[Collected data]
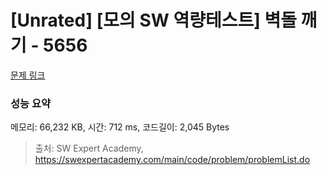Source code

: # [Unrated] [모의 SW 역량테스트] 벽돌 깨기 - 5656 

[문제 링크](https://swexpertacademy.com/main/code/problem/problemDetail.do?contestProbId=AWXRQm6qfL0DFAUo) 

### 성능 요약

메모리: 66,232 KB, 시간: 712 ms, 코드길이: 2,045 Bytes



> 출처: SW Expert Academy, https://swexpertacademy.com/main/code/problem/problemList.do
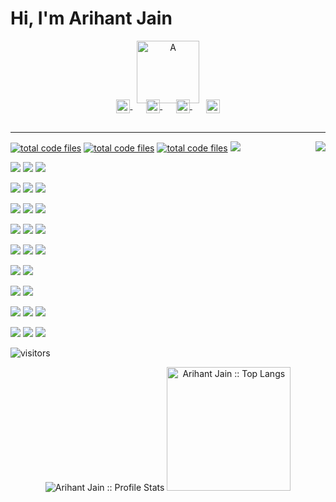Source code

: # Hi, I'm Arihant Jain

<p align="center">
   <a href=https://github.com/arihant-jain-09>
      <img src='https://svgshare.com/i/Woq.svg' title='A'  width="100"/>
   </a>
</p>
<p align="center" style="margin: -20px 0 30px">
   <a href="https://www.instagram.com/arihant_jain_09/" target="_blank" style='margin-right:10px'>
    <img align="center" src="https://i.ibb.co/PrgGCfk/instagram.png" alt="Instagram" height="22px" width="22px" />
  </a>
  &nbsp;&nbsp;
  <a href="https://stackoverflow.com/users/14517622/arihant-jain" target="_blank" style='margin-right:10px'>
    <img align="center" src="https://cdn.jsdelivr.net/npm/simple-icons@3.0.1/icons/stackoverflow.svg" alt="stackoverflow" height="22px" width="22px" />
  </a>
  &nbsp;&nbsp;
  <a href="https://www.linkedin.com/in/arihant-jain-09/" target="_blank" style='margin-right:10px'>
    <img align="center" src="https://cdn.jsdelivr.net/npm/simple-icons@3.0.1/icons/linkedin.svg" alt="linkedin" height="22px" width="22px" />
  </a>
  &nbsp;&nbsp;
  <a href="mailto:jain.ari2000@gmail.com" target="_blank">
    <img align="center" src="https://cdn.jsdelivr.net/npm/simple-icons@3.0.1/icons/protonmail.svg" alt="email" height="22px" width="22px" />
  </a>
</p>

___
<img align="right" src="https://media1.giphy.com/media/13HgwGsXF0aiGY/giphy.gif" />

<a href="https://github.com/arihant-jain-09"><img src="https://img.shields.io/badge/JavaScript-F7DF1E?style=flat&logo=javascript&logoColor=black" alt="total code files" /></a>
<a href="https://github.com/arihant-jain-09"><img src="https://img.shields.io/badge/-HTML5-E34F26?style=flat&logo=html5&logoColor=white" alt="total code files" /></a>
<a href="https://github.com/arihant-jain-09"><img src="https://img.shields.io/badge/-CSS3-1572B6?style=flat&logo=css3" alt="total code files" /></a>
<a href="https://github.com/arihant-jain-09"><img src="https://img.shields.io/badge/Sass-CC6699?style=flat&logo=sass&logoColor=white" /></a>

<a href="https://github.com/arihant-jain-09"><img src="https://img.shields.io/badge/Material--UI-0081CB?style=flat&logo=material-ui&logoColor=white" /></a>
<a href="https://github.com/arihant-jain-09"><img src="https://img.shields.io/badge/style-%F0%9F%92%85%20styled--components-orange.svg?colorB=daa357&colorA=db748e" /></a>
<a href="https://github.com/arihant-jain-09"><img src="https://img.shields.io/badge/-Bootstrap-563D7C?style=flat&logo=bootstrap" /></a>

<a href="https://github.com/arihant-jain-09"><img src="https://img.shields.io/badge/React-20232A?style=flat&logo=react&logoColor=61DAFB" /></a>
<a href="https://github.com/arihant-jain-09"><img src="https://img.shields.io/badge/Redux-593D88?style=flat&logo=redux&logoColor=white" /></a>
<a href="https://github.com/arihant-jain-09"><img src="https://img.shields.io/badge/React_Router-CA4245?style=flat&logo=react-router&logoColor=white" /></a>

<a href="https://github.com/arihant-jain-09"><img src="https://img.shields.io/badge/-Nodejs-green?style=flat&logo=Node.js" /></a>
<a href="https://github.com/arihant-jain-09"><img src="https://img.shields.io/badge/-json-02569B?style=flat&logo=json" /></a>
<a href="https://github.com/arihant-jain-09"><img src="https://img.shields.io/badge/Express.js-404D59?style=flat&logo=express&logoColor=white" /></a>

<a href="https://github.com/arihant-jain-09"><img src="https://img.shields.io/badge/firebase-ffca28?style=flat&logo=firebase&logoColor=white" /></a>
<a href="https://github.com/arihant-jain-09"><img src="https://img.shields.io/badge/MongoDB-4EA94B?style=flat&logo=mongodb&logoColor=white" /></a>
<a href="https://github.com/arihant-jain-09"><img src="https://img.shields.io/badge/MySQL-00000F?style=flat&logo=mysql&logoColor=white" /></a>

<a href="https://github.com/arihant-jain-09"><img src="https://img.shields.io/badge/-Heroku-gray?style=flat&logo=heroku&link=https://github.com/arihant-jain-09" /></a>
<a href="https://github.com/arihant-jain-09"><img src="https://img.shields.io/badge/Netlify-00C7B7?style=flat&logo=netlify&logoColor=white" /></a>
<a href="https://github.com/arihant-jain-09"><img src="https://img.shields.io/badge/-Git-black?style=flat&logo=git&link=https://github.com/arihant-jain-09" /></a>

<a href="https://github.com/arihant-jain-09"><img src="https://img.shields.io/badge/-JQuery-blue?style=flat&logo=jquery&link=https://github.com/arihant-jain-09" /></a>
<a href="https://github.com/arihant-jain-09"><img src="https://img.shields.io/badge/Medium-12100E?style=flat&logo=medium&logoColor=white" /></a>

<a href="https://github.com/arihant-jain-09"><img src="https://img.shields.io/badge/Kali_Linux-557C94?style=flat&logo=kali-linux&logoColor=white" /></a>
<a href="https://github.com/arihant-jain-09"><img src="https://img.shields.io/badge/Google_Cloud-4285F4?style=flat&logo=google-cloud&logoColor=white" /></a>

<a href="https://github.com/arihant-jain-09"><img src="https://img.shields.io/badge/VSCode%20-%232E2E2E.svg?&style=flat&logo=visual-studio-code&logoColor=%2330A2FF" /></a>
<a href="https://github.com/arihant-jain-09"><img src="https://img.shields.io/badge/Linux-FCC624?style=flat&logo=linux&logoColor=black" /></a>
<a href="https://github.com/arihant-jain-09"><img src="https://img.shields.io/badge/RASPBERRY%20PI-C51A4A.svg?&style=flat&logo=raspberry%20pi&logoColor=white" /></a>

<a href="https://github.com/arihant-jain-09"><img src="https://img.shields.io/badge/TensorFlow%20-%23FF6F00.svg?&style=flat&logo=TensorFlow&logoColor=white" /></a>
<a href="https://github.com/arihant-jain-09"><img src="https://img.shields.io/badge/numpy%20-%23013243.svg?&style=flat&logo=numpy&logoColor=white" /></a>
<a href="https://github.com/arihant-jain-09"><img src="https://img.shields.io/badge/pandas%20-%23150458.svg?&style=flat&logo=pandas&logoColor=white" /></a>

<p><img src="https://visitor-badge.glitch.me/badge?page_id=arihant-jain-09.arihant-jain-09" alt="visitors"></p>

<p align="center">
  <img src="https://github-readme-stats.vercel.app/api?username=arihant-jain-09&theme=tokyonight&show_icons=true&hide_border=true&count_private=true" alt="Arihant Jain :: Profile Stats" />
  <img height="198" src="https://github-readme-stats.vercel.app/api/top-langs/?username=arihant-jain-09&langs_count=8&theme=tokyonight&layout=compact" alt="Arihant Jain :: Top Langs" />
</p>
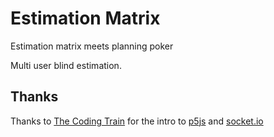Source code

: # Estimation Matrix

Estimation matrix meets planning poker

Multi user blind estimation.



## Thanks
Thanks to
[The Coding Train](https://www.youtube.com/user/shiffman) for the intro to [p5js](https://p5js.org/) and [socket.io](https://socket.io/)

(Task to carry out): Repeat the data exactly, dropping every picture it holds.

(Answer for this exercise):
Source code

: # [Unrated] [모의 SW 역량테스트] 벽돌 깨기 - 5656 

[문제 링크](https://swexpertacademy.com/main/code/problem/problemDetail.do?contestProbId=AWXRQm6qfL0DFAUo) 

### 성능 요약

메모리: 66,232 KB, 시간: 712 ms, 코드길이: 2,045 Bytes



> 출처: SW Expert Academy, https://swexpertacademy.com/main/code/problem/problemList.do
Source code

: # Hi, I'm Arihant Jain

<p align="center">
   <a href=https://github.com/arihant-jain-09>
      <img src='https://svgshare.com/i/Woq.svg' title='A'  width="100"/>
   </a>
</p>
<p align="center" style="margin: -20px 0 30px">
   <a href="https://www.instagram.com/arihant_jain_09/" target="_blank" style='margin-right:10px'>
    <img align="center" src="https://i.ibb.co/PrgGCfk/instagram.png" alt="Instagram" height="22px" width="22px" />
  </a>
  &nbsp;&nbsp;
  <a href="https://stackoverflow.com/users/14517622/arihant-jain" target="_blank" style='margin-right:10px'>
    <img align="center" src="https://cdn.jsdelivr.net/npm/simple-icons@3.0.1/icons/stackoverflow.svg" alt="stackoverflow" height="22px" width="22px" />
  </a>
  &nbsp;&nbsp;
  <a href="https://www.linkedin.com/in/arihant-jain-09/" target="_blank" style='margin-right:10px'>
    <img align="center" src="https://cdn.jsdelivr.net/npm/simple-icons@3.0.1/icons/linkedin.svg" alt="linkedin" height="22px" width="22px" />
  </a>
  &nbsp;&nbsp;
  <a href="mailto:jain.ari2000@gmail.com" target="_blank">
    <img align="center" src="https://cdn.jsdelivr.net/npm/simple-icons@3.0.1/icons/protonmail.svg" alt="email" height="22px" width="22px" />
  </a>
</p>

___
<img align="right" src="https://media1.giphy.com/media/13HgwGsXF0aiGY/giphy.gif" />

<a href="https://github.com/arihant-jain-09"><img src="https://img.shields.io/badge/JavaScript-F7DF1E?style=flat&logo=javascript&logoColor=black" alt="total code files" /></a>
<a href="https://github.com/arihant-jain-09"><img src="https://img.shields.io/badge/-HTML5-E34F26?style=flat&logo=html5&logoColor=white" alt="total code files" /></a>
<a href="https://github.com/arihant-jain-09"><img src="https://img.shields.io/badge/-CSS3-1572B6?style=flat&logo=css3" alt="total code files" /></a>
<a href="https://github.com/arihant-jain-09"><img src="https://img.shields.io/badge/Sass-CC6699?style=flat&logo=sass&logoColor=white" /></a>

<a href="https://github.com/arihant-jain-09"><img src="https://img.shields.io/badge/Material--UI-0081CB?style=flat&logo=material-ui&logoColor=white" /></a>
<a href="https://github.com/arihant-jain-09"><img src="https://img.shields.io/badge/style-%F0%9F%92%85%20styled--components-orange.svg?colorB=daa357&colorA=db748e" /></a>
<a href="https://github.com/arihant-jain-09"><img src="https://img.shields.io/badge/-Bootstrap-563D7C?style=flat&logo=bootstrap" /></a>

<a href="https://github.com/arihant-jain-09"><img src="https://img.shields.io/badge/React-20232A?style=flat&logo=react&logoColor=61DAFB" /></a>
<a href="https://github.com/arihant-jain-09"><img src="https://img.shields.io/badge/Redux-593D88?style=flat&logo=redux&logoColor=white" /></a>
<a href="https://github.com/arihant-jain-09"><img src="https://img.shields.io/badge/React_Router-CA4245?style=flat&logo=react-router&logoColor=white" /></a>

<a href="https://github.com/arihant-jain-09"><img src="https://img.shields.io/badge/-Nodejs-green?style=flat&logo=Node.js" /></a>
<a href="https://github.com/arihant-jain-09"><img src="https://img.shields.io/badge/-json-02569B?style=flat&logo=json" /></a>
<a href="https://github.com/arihant-jain-09"><img src="https://img.shields.io/badge/Express.js-404D59?style=flat&logo=express&logoColor=white" /></a>

<a href="https://github.com/arihant-jain-09"><img src="https://img.shields.io/badge/firebase-ffca28?style=flat&logo=firebase&logoColor=white" /></a>
<a href="https://github.com/arihant-jain-09"><img src="https://img.shields.io/badge/MongoDB-4EA94B?style=flat&logo=mongodb&logoColor=white" /></a>
<a href="https://github.com/arihant-jain-09"><img src="https://img.shields.io/badge/MySQL-00000F?style=flat&logo=mysql&logoColor=white" /></a>

<a href="https://github.com/arihant-jain-09"><img src="https://img.shields.io/badge/-Heroku-gray?style=flat&logo=heroku&link=https://github.com/arihant-jain-09" /></a>
<a href="https://github.com/arihant-jain-09"><img src="https://img.shields.io/badge/Netlify-00C7B7?style=flat&logo=netlify&logoColor=white" /></a>
<a href="https://github.com/arihant-jain-09"><img src="https://img.shields.io/badge/-Git-black?style=flat&logo=git&link=https://github.com/arihant-jain-09" /></a>

<a href="https://github.com/arihant-jain-09"><img src="https://img.shields.io/badge/-JQuery-blue?style=flat&logo=jquery&link=https://github.com/arihant-jain-09" /></a>
<a href="https://github.com/arihant-jain-09"><img src="https://img.shields.io/badge/Medium-12100E?style=flat&logo=medium&logoColor=white" /></a>

<a href="https://github.com/arihant-jain-09"><img src="https://img.shields.io/badge/Kali_Linux-557C94?style=flat&logo=kali-linux&logoColor=white" /></a>
<a href="https://github.com/arihant-jain-09"><img src="https://img.shields.io/badge/Google_Cloud-4285F4?style=flat&logo=google-cloud&logoColor=white" /></a>

<a href="https://github.com/arihant-jain-09"><img src="https://img.shields.io/badge/VSCode%20-%232E2E2E.svg?&style=flat&logo=visual-studio-code&logoColor=%2330A2FF" /></a>
<a href="https://github.com/arihant-jain-09"><img src="https://img.shields.io/badge/Linux-FCC624?style=flat&logo=linux&logoColor=black" /></a>
<a href="https://github.com/arihant-jain-09"><img src="https://img.shields.io/badge/RASPBERRY%20PI-C51A4A.svg?&style=flat&logo=raspberry%20pi&logoColor=white" /></a>

<a href="https://github.com/arihant-jain-09"><img src="https://img.shields.io/badge/TensorFlow%20-%23FF6F00.svg?&style=flat&logo=TensorFlow&logoColor=white" /></a>
<a href="https://github.com/arihant-jain-09"><img src="https://img.shields.io/badge/numpy%20-%23013243.svg?&style=flat&logo=numpy&logoColor=white" /></a>
<a href="https://github.com/arihant-jain-09"><img src="https://img.shields.io/badge/pandas%20-%23150458.svg?&style=flat&logo=pandas&logoColor=white" /></a>

<p><img src="https://visitor-badge.glitch.me/badge?page_id=arihant-jain-09.arihant-jain-09" alt="visitors"></p>

<p align="center">
  <img src="https://github-readme-stats.vercel.app/api?username=arihant-jain-09&theme=tokyonight&show_icons=true&hide_border=true&count_private=true" alt="Arihant Jain :: Profile Stats" />
  <img height="198" src="https://github-readme-stats.vercel.app/api/top-langs/?username=arihant-jain-09&langs_count=8&theme=tokyonight&layout=compact" alt="Arihant Jain :: Top Langs" />
</p>
Source code

: # Estimation Matrix

Estimation matrix meets planning poker

Multi user blind estimation.



## Thanks
Thanks to
[The Coding Train](https://www.youtube.com/user/shiffman) for the intro to [p5js](https://p5js.org/) and [socket.io](https://socket.io/)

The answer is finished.